Work order: In the entries that follow, the lines from the one with "vytvořit systém, který" through the one with "- **Verbální techniky:**" are the ones to write out, exactly and with both ends included. Nothing else should appear.

(Provided data)

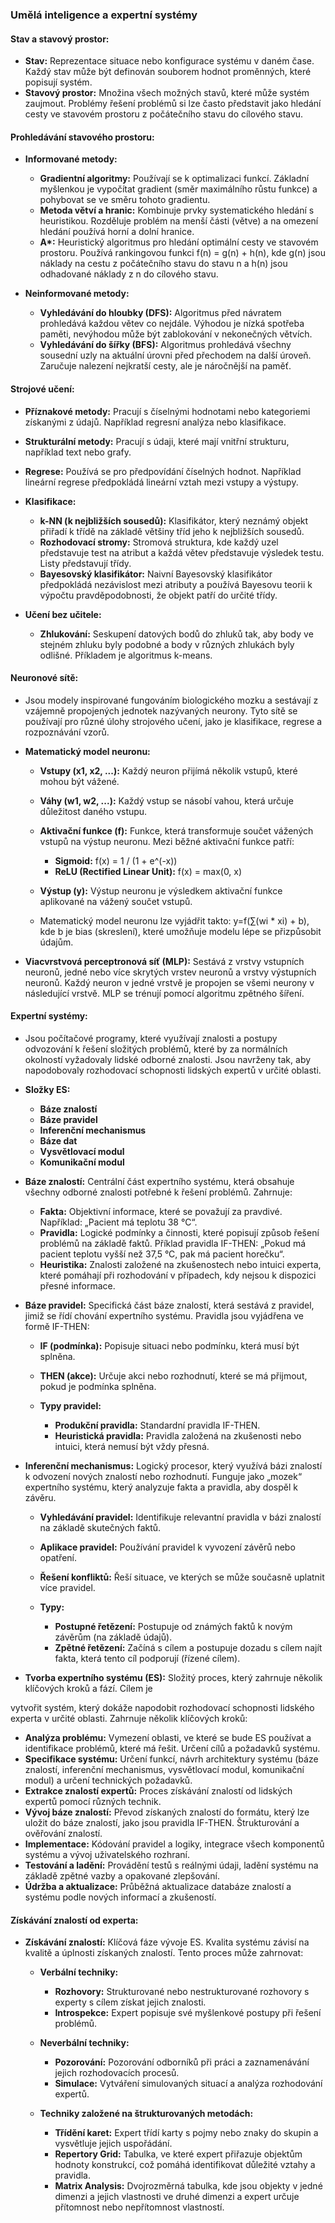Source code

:### Umělá inteligence a expertní systémy

#### Stav a stavový prostor:
- **Stav:** Reprezentace situace nebo konfigurace systému v daném čase. Každý stav může být definován souborem hodnot proměnných, které popisují systém.
- **Stavový prostor:** Množina všech možných stavů, které může systém zaujmout. Problémy řešení problémů si lze často představit jako hledání cesty ve stavovém prostoru z počátečního stavu do cílového stavu.

#### Prohledávání stavového prostoru:
- **Informované metody:**
  - **Gradientní algoritmy:** Používají se k optimalizaci funkcí. Základní myšlenkou je vypočítat gradient (směr maximálního růstu funkce) a pohybovat se ve směru tohoto gradientu.
  - **Metoda větví a hranic:** Kombinuje prvky systematického hledání s heuristikou. Rozděluje problém na menší části (větve) a na omezení hledání používá horní a dolní hranice.
  - **A\*:** Heuristický algoritmus pro hledání optimální cesty ve stavovém prostoru. Používá rankingovou funkci f(n) = g(n) + h(n), kde g(n) jsou náklady na cestu z počátečního stavu do stavu n a h(n) jsou odhadované náklady z n do cílového stavu.

- **Neinformované metody:**
  - **Vyhledávání do hloubky (DFS):** Algoritmus před návratem prohledává každou větev co nejdále. Výhodou je nízká spotřeba paměti, nevýhodou může být zablokování v nekonečných větvích.
  - **Vyhledávání do šířky (BFS):** Algoritmus prohledává všechny sousední uzly na aktuální úrovni před přechodem na další úroveň. Zaručuje nalezení nejkratší cesty, ale je náročnější na paměť.

#### Strojové učení:
- **Příznakové metody:** Pracují s číselnými hodnotami nebo kategoriemi získanými z údajů. Například regresní analýza nebo klasifikace.
- **Strukturální metody:** Pracují s údaji, které mají vnitřní strukturu, například text nebo grafy.

- **Regrese:** Používá se pro předpovídání číselných hodnot. Například lineární regrese předpokládá lineární vztah mezi vstupy a výstupy.
- **Klasifikace:**
  - **k-NN (k nejbližších sousedů):** Klasifikátor, který neznámý objekt přiřadí k třídě na základě většiny tříd jeho k nejbližších sousedů.
  - **Rozhodovací stromy:** Stromová struktura, kde každý uzel představuje test na atribut a každá větev představuje výsledek testu. Listy představují třídy.
  - **Bayesovský klasifikátor:** Naivní Bayesovský klasifikátor předpokládá nezávislost mezi atributy a používá Bayesovu teorii k výpočtu pravděpodobnosti, že objekt patří do určité třídy.

- **Učení bez učitele:**
  - **Zhlukování:** Seskupení datových bodů do zhluků tak, aby body ve stejném zhluku byly podobné a body v různých zhlukách byly odlišné. Příkladem je algoritmus k-means.

#### Neuronové sítě:
- Jsou modely inspirované fungováním biologického mozku a sestávají z vzájemně propojených jednotek nazývaných neurony. Tyto sítě se používají pro různé úlohy strojového učení, jako je klasifikace, regrese a rozpoznávání vzorů.

- **Matematický model neuronu:**
  - **Vstupy (x1, x2, ...):** Každý neuron přijímá několik vstupů, které mohou být vážené.
  - **Váhy (w1, w2, ...):** Každý vstup se násobí vahou, která určuje důležitost daného vstupu.
  - **Aktivační funkce (f):** Funkce, která transformuje součet vážených vstupů na výstup neuronu. Mezi běžné aktivační funkce patří:
    - **Sigmoid:** f(x) = 1 / (1 + e^(-x))
    - **ReLU (Rectified Linear Unit):** f(x) = max(0, x)
  - **Výstup (y):** Výstup neuronu je výsledkem aktivační funkce aplikované na vážený součet vstupů.

  - Matematický model neuronu lze vyjádřit takto: y=f(∑(wi * xi) + b), kde b je bias (skreslení), které umožňuje modelu lépe se přizpůsobit údajům.

- **Viacvrstvová perceptronová síť (MLP):** Sestává z vrstvy vstupních neuronů, jedné nebo více skrytých vrstev neuronů a vrstvy výstupních neuronů. Každý neuron v jedné vrstvě je propojen se všemi neurony v následující vrstvě. MLP se trénují pomocí algoritmu zpětného šíření.

#### Expertní systémy:
- Jsou počítačové programy, které využívají znalosti a postupy odvozování k řešení složitých problémů, které by za normálních okolností vyžadovaly lidské odborné znalosti. Jsou navrženy tak, aby napodobovaly rozhodovací schopnosti lidských expertů v určité oblasti.

- **Složky ES:**
  - **Báze znalostí**
  - **Báze pravidel**
  - **Inferenční mechanismus**
  - **Báze dat**
  - **Vysvětlovací modul**
  - **Komunikační modul**

- **Báze znalostí:** Centrální část expertního systému, která obsahuje všechny odborné znalosti potřebné k řešení problémů. Zahrnuje:
  - **Fakta:** Objektivní informace, které se považují za pravdivé. Například: „Pacient má teplotu 38 °C“.
  - **Pravidla:** Logické podmínky a činnosti, které popisují způsob řešení problémů na základě faktů. Příklad pravidla IF-THEN: „Pokud má pacient teplotu vyšší než 37,5 °C, pak má pacient horečku“.
  - **Heuristika:** Znalosti založené na zkušenostech nebo intuici experta, které pomáhají při rozhodování v případech, kdy nejsou k dispozici přesné informace.

- **Báze pravidel:** Specifická část báze znalostí, která sestává z pravidel, jimiž se řídí chování expertního systému. Pravidla jsou vyjádřena ve formě IF-THEN:
  - **IF (podmínka):** Popisuje situaci nebo podmínku, která musí být splněna.
  - **THEN (akce):** Určuje akci nebo rozhodnutí, které se má přijmout, pokud je podmínka splněna.

  - **Typy pravidel:**
    - **Produkční pravidla:** Standardní pravidla IF-THEN.
    - **Heuristická pravidla:** Pravidla založená na zkušenosti nebo intuici, která nemusí být vždy přesná.

- **Inferenční mechanismus:** Logický procesor, který využívá bázi znalostí k odvození nových znalostí nebo rozhodnutí. Funguje jako „mozek“ expertního systému, který analyzuje fakta a pravidla, aby dospěl k závěru.
  - **Vyhledávání pravidel:** Identifikuje relevantní pravidla v bázi znalostí na základě skutečných faktů.
  - **Aplikace pravidel:** Používání pravidel k vyvození závěrů nebo opatření.
  - **Řešení konfliktů:** Řeší situace, ve kterých se může současně uplatnit více pravidel.

  - **Typy:**
    - **Postupné řetězení:** Postupuje od známých faktů k novým závěrům (na základě údajů).
    - **Zpětné řetězení:** Začíná s cílem a postupuje dozadu s cílem najít fakta, která tento cíl podporují (řízené cílem).

- **Tvorba expertního systému (ES):** Složitý proces, který zahrnuje několik klíčových kroků a fází. Cílem je

 vytvořit systém, který dokáže napodobit rozhodovací schopnosti lidského experta v určité oblasti. Zahrnuje několik klíčových kroků:
  - **Analýza problému:** Vymezení oblasti, ve které se bude ES používat a identifikace problémů, které má řešit. Určení cílů a požadavků systému.
  - **Specifikace systému:** Určení funkcí, návrh architektury systému (báze znalostí, inferenční mechanismus, vysvětlovací modul, komunikační modul) a určení technických požadavků.
  - **Extrakce znalostí expertů:** Proces získávání znalostí od lidských expertů pomocí různých technik.
  - **Vývoj báze znalostí:** Převod získaných znalostí do formátu, který lze uložit do báze znalostí, jako jsou pravidla IF-THEN. Štrukturování a ověřování znalostí.
  - **Implementace:** Kódování pravidel a logiky, integrace všech komponentů systému a vývoj uživatelského rozhraní.
  - **Testování a ladění:** Provádění testů s reálnými údaji, ladění systému na základě zpětné vazby a opakované zlepšování.
  - **Údržba a aktualizace:** Průběžná aktualizace databáze znalostí a systému podle nových informací a zkušeností.

#### Získávání znalostí od experta:
- **Získávání znalostí:** Klíčová fáze vývoje ES. Kvalita systému závisí na kvalitě a úplnosti získaných znalostí. Tento proces může zahrnovat:
  - **Verbální techniky:**
    - **Rozhovory:** Strukturované nebo nestrukturované rozhovory s experty s cílem získat jejich znalosti.
    - **Introspekce:** Expert popisuje své myšlenkové postupy při řešení problémů.
  - **Neverbální techniky:**
    - **Pozorování:** Pozorování odborníků při práci a zaznamenávání jejich rozhodovacích procesů.
    - **Simulace:** Vytváření simulovaných situací a analýza rozhodování expertů.

  - **Techniky založené na štrukturovaných metodách:**
    - **Třídění karet:** Expert třídí karty s pojmy nebo znaky do skupin a vysvětluje jejich uspořádání.
    - **Repertory Grid:** Tabulka, ve které expert přiřazuje objektům hodnoty konstrukcí, což pomáhá identifikovat důležité vztahy a pravidla.
    - **Matrix Analysis:** Dvojrozměrná tabulka, kde jsou objekty v jedné dimenzi a jejich vlastnosti ve druhé dimenzi a expert určuje přítomnost nebo nepřítomnost vlastností.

(End Provided data)

Result below:
 vytvořit systém, který dokáže napodobit rozhodovací schopnosti lidského experta v určité oblasti. Zahrnuje několik klíčových kroků:
  - **Analýza problému:** Vymezení oblasti, ve které se bude ES používat a identifikace problémů, které má řešit. Určení cílů a požadavků systému.
  - **Specifikace systému:** Určení funkcí, návrh architektury systému (báze znalostí, inferenční mechanismus, vysvětlovací modul, komunikační modul) a určení technických požadavků.
  - **Extrakce znalostí expertů:** Proces získávání znalostí od lidských expertů pomocí různých technik.
  - **Vývoj báze znalostí:** Převod získaných znalostí do formátu, který lze uložit do báze znalostí, jako jsou pravidla IF-THEN. Štrukturování a ověřování znalostí.
  - **Implementace:** Kódování pravidel a logiky, integrace všech komponentů systému a vývoj uživatelského rozhraní.
  - **Testování a ladění:** Provádění testů s reálnými údaji, ladění systému na základě zpětné vazby a opakované zlepšování.
  - **Údržba a aktualizace:** Průběžná aktualizace databáze znalostí a systému podle nových informací a zkušeností.

#### Získávání znalostí od experta:
- **Získávání znalostí:** Klíčová fáze vývoje ES. Kvalita systému závisí na kvalitě a úplnosti získaných znalostí. Tento proces může zahrnovat:
  - **Verbální techniky:**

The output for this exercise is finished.